He was also ordered to pay back almost £14,000 to the taxpayer following an investigation into his use of expenses by Westminster's sleaze watchdog. In a statement to Parliament yesterday, he said he accepted the punishment "with no complaint" and apologised "without reservation".

It comes just two weeks after Jacqui Smith, the former Home Secretary, had to apologise to colleagues for wrongly designating her family home as her second home, allowing her to claim expenses on it.

The Commons Standards and Privileges Committee said that the taxpayer had been effectively subsidising the living costs of Mr McNulty's parents and the Harrow East MP had rarely used his designated "second home", which was just eight miles from his main family home in Hammersmith, west London. Mr McNulty had claimed for the Harrow property from 2002 until 2008, spending around 60 nights a year at the address.
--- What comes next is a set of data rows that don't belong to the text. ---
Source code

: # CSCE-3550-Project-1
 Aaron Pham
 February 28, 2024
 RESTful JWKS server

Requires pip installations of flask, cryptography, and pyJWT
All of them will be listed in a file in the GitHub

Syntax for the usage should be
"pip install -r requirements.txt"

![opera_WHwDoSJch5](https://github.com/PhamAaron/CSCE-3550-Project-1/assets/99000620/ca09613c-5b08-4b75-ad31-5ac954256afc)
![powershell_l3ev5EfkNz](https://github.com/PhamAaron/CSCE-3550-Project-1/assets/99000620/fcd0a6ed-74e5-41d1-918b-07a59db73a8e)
That fell to 33 nights in the last nine months of last year.

The investigation concluded that Mr McNulty had not broken the rules but it found that he should only have claimed for the costs incurred from his time spent there. As a result, the committee of MPs said that he had claimed for costs that were "not wholly and exclusively incurred in connection with his parliamentary duties", and ordered him to repay £13,837. He will now face a battle to hold on to the constituency at the next election. He won a majority of 4,740 in 2005.